• Problem requirements
Only lines containing the string "that" belong in the answer; copy all of them from the entries.

• Provided records
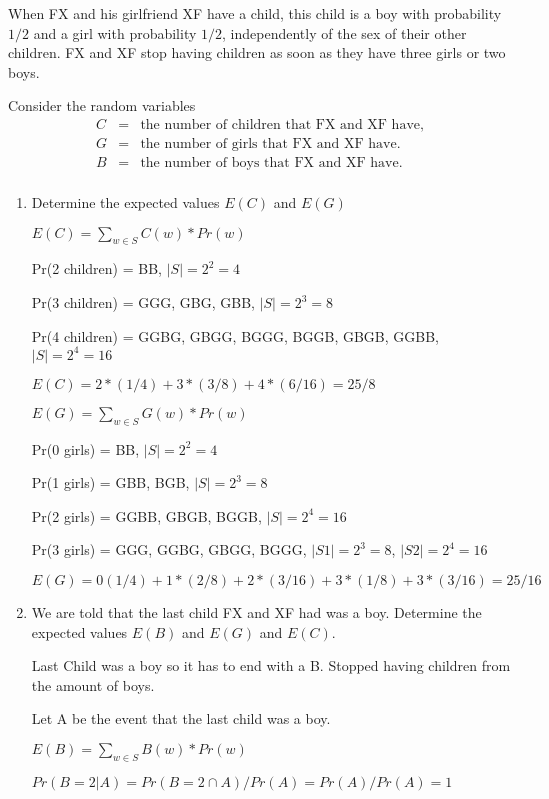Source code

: \documentclass[12pt]{article}
\newcounter{ques}
\newenvironment{question}{\stepcounter{ques}{\noindent\bf Question \arabic{ques}:}}{\vspace{5mm}}
\begin{document}
\begin{question}
	When FX and his girlfriend XF have a child, this child is a boy with 
	probability $1/2$ and a girl with probability $1/2$, independently of 
	the sex of their other children. FX and XF stop having children as soon 
	as they have three girls or two boys. 
	
	
	Consider the random variables 
	\begin{eqnarray*} 
		C & = & \mbox{the number of children that FX and XF have,} \\ 
		G & = & \mbox{the number of girls that FX and XF have.} \\ 
		B & = & \mbox{the number of boys that FX and XF have.} \\ 
	\end{eqnarray*} 

\begin{enumerate}
	\item Determine the expected values $E(C)$ and $E(G)$
	
	$E(C) = \sum_{w \in S} C(w) * Pr(w)$

	Pr(2 children) = {BB}, $|S| = 2^2 = 4$

	Pr(3 children) = {GGG, GBG, GBB}, $|S| = 2^3 = 8$

	Pr(4 children) = {GGBG, GBGG, BGGG, BGGB, GBGB, GGBB}, $|S| = 2^4 = 16$

	$E(C) = 2 * (1/4) + 3 * (3/8) + 4 * (6/16) = 25/8$

	$E(G) = \sum_{w \in S} G(w) * Pr(w)$

	Pr(0 girls) = {BB}, $|S| = 2^2 = 4$

	Pr(1 girls) = {GBB, BGB}, $|S| = 2^3 = 8$

	Pr(2 girls) = {GGBB, GBGB, BGGB}, $|S| = 2^4 = 16$

	Pr(3 girls) = {GGG, GGBG, GBGG, BGGG}, $|S1| = 2^3 = 8$, $|S2| = 2^4 = 16$

	$E(G) = 0 (1/4) + 1 * (2/8) + 2 * (3/16) + 3 * (1/8) + 3 * (3/16) = 25/16$

	\item We are told that the last child FX and XF had was a boy. Determine the expected values $E(B)$ and $E(G)$ and $E(C)$.

	Last Child was a boy so it has to end with a B. Stopped having children from the amount of boys.

	Let A be the event that the last child was a boy.

	$E(B)  = \sum_{w \in S} B(w) * Pr(w)$

	$Pr(B = 2| A) = Pr(B = 2 \cap A) / Pr(A) = Pr(A) / Pr(A) = 1$


\end{enumerate}
\end{question}
\end{document}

• Output for this task
		C & = & \mbox{the number of children that FX and XF have,} \\ 
		G & = & \mbox{the number of girls that FX and XF have.} \\ 
		B & = & \mbox{the number of boys that FX and XF have.} \\ 
	\item We are told that the last child FX and XF had was a boy. Determine the expected values $E(B)$ and $E(G)$ and $E(C)$.
	Let A be the event that the last child was a boy.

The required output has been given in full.